Foster Parent Licensing Step One: The Information Session

“Do you have what it takes?”  This is, essentially, the main question that the licensing process will try to answer.  That and, “Is your home a fire hazard?”  The second question can be resolved by simply making sure you have a fire extinguisher and a smoke detector in literally every room in your house.  (I’m not exaggerating.  That’s an actual rule and we now have nine smoke detectors).  The first is a little more complicated and necessitates a lot of strangers asking you a lot of questions about your life, family, childhood, and marriage.

It took us about 14 months from the time we went to our first orientation class to the time that we became licensed.  We probably could have gone through the process a little faster – but that’s just not our style.

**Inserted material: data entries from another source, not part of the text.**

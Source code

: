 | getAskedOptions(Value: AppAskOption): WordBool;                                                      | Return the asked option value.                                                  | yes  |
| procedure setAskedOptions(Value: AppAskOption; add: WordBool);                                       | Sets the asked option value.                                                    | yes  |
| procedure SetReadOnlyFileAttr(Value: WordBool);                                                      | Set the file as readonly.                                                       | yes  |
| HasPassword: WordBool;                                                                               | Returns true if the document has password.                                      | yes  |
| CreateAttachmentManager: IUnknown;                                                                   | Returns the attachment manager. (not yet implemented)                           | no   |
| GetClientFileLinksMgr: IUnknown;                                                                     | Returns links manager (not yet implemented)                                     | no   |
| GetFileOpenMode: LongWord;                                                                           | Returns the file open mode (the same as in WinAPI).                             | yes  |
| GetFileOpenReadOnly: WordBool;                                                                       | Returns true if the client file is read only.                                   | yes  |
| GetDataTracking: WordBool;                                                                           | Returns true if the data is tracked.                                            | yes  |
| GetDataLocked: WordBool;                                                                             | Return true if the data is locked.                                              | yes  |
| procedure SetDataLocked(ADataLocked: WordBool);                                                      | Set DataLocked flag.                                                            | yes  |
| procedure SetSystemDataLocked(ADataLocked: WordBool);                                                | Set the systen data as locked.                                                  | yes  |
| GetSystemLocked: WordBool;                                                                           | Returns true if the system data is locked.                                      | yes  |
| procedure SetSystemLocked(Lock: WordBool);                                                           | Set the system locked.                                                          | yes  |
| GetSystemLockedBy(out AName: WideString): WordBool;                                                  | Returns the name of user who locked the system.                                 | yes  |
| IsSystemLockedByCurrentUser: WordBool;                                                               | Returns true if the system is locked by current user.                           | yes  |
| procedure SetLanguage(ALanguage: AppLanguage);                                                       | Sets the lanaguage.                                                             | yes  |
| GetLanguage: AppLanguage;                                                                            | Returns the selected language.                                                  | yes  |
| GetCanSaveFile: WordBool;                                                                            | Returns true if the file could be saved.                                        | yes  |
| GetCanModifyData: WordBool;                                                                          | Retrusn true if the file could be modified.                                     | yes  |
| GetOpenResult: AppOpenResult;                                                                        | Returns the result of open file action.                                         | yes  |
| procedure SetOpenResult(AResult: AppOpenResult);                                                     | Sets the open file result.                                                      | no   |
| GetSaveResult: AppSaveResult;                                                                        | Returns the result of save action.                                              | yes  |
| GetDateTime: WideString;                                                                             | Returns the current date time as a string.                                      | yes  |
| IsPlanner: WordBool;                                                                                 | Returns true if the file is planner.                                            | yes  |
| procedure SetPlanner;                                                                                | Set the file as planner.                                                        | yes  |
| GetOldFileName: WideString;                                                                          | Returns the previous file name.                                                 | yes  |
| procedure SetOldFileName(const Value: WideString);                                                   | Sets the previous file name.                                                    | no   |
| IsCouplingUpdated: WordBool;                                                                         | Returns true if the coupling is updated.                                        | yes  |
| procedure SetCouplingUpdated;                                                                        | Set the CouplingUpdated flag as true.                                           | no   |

Licensing Step 1:  Foster Parent Orientation

Licensing agencies all hold their own information sessions where they provide information about foster care and, in our agency’s case, other opportunities to become involved through their agency such as mentoring, providing respite care, and volunteering to transport siblings to visits with each other.  The instructor for our information session was a former foster dad who had adopted his children through foster care and he talked about his experience.  The information session was, essentially, a glimpse into real life foster parenting and behaviors you might see in children working through grief and trauma.  The potential behaviors we discussed in the information session ranged from feces smearing to cutting and suicide attempts.  

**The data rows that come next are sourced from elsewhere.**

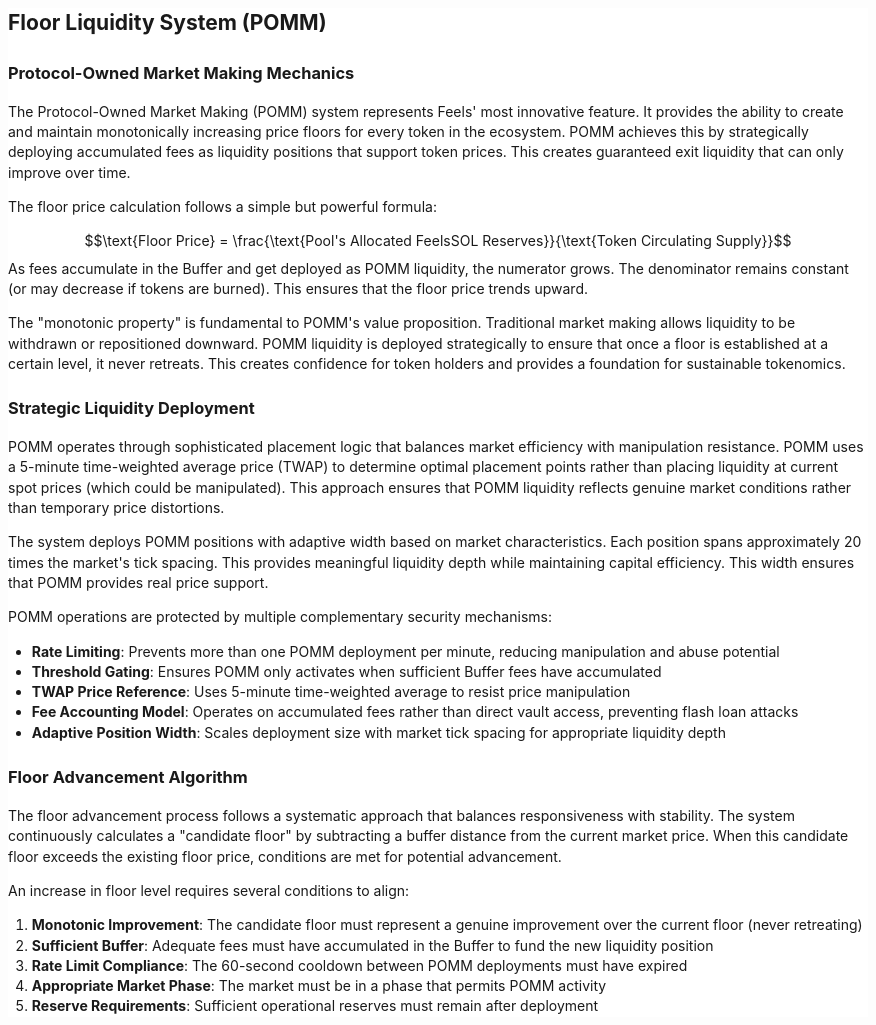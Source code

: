 
## Floor Liquidity System (POMM)

### Protocol-Owned Market Making Mechanics

The Protocol-Owned Market Making (POMM) system represents Feels' most innovative feature. It provides the ability to create and maintain monotonically increasing price floors for every token in the ecosystem. POMM achieves this by strategically deploying accumulated fees as liquidity positions that support token prices. This creates guaranteed exit liquidity that can only improve over time.

The floor price calculation follows a simple but powerful formula: 

$$\text{Floor Price} = \frac{\text{Pool's Allocated FeelsSOL Reserves}}{\text{Token Circulating Supply}}$$ As fees accumulate in the Buffer and get deployed as POMM liquidity, the numerator grows. The denominator remains constant (or may decrease if tokens are burned). This ensures that the floor price trends upward.

The "monotonic property" is fundamental to POMM's value proposition. Traditional market making allows liquidity to be withdrawn or repositioned downward. POMM liquidity is deployed strategically to ensure that once a floor is established at a certain level, it never retreats. This creates confidence for token holders and provides a foundation for sustainable tokenomics.

### Strategic Liquidity Deployment

POMM operates through sophisticated placement logic that balances market efficiency with manipulation resistance. POMM uses a 5-minute time-weighted average price (TWAP) to determine optimal placement points rather than placing liquidity at current spot prices (which could be manipulated). This approach ensures that POMM liquidity reflects genuine market conditions rather than temporary price distortions.

The system deploys POMM positions with adaptive width based on market characteristics. Each position spans approximately 20 times the market's tick spacing. This provides meaningful liquidity depth while maintaining capital efficiency. This width ensures that POMM provides real price support.

POMM operations are protected by multiple complementary security mechanisms:

- **Rate Limiting**: Prevents more than one POMM deployment per minute, reducing manipulation and abuse potential
- **Threshold Gating**: Ensures POMM only activates when sufficient Buffer fees have accumulated
- **TWAP Price Reference**: Uses 5-minute time-weighted average to resist price manipulation
- **Fee Accounting Model**: Operates on accumulated fees rather than direct vault access, preventing flash loan attacks
- **Adaptive Position Width**: Scales deployment size with market tick spacing for appropriate liquidity depth

### Floor Advancement Algorithm

The floor advancement process follows a systematic approach that balances responsiveness with stability. The system continuously calculates a "candidate floor" by subtracting a buffer distance from the current market price. When this candidate floor exceeds the existing floor price, conditions are met for potential advancement.

An increase in floor level requires several conditions to align:

1. **Monotonic Improvement**: The candidate floor must represent a genuine improvement over the current floor (never retreating)
2. **Sufficient Buffer**: Adequate fees must have accumulated in the Buffer to fund the new liquidity position
3. **Rate Limit Compliance**: The 60-second cooldown between POMM deployments must have expired
4. **Appropriate Market Phase**: The market must be in a phase that permits POMM activity
5. **Reserve Requirements**: Sufficient operational reserves must remain after deployment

Our instructor also talked about working with birth families.  He told a story of the notes his wife used to write his foster daughter’s Birth Mom and how crushed she was that Birth Mom wouldn’t open them during her visits with her daughter.  They harbored judgment of this woman that couldn’t be bothered to read a note about the daughter that was taken from her due to her own failings.  Then, finally, they decided to talk to Birth Mom.  Birth Mom admitted that she ignored the notes intentionally saying, “I only have this short time every week with my daughter – I want to be completely present with her.  I don’t want to spend it reading.”  They found out that Birth Mom had, herself, aged out of the foster care system.  She became a mother shortly thereafter.  A few years later, she had willingly relinquished her children to the Department of Child Safety when she became homeless and was working with the Department to find work and a place to live so that she could get her children back.  She did, ultimately, reunify with her children.   This, he explained, was the foster care system working.

He also shared the joys of foster parenting and adopting through foster care – seeing a child overcome being born drug exposed, working through grief, and learning to trust.  

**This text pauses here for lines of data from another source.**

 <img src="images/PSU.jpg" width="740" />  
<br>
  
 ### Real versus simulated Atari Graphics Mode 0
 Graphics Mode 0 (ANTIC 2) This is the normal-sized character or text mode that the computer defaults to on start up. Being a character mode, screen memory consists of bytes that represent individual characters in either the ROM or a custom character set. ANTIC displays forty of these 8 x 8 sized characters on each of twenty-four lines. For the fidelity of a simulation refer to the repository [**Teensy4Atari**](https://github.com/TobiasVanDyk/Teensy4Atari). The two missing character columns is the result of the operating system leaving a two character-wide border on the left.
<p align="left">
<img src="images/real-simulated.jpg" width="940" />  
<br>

At the end of the session, he showed a video of a former foster youth speaking about her foster mother.  The young woman had put her foster mother through the ringer.  She described how much she hated her foster mom and how much she hated herself.  Ultimately, the young woman attempted suicide by drinking some sort of cleaning fluid.  When she woke up in the hospital, the first person she saw was her foster mother sitting by her bedside.  She was shocked that the woman to whom she had been the most cruel, was the one sitting by her bed.  The young woman said that it wasn’t until that moment that she realized that her foster mother truly loved her.  She said that moment was her turning point.

I tried to find this video on YouTube and couldn’t.  Instead, I’ll share another video that was shown to us later in Foster Parenting Class but is similarly inspiring.  Josh Shipp’s message is one that all foster parents need to bookmark and watch over and over again.

After the class, they passed around a small worksheet where you could check a box to indicate whether you wanted to continue towards becoming a foster parent, volunteer in another capacity, or were no longer interested.  We decided to check the “Foster Parent” box.  We also checked the “Mentor” box – we figured that might be a nice compromise.  If this foster parenting thing just seemed like too much, being a mentor might be a good fit.

Then we promptly drove to a restaurant and ordered two large glasses of wine with lunch.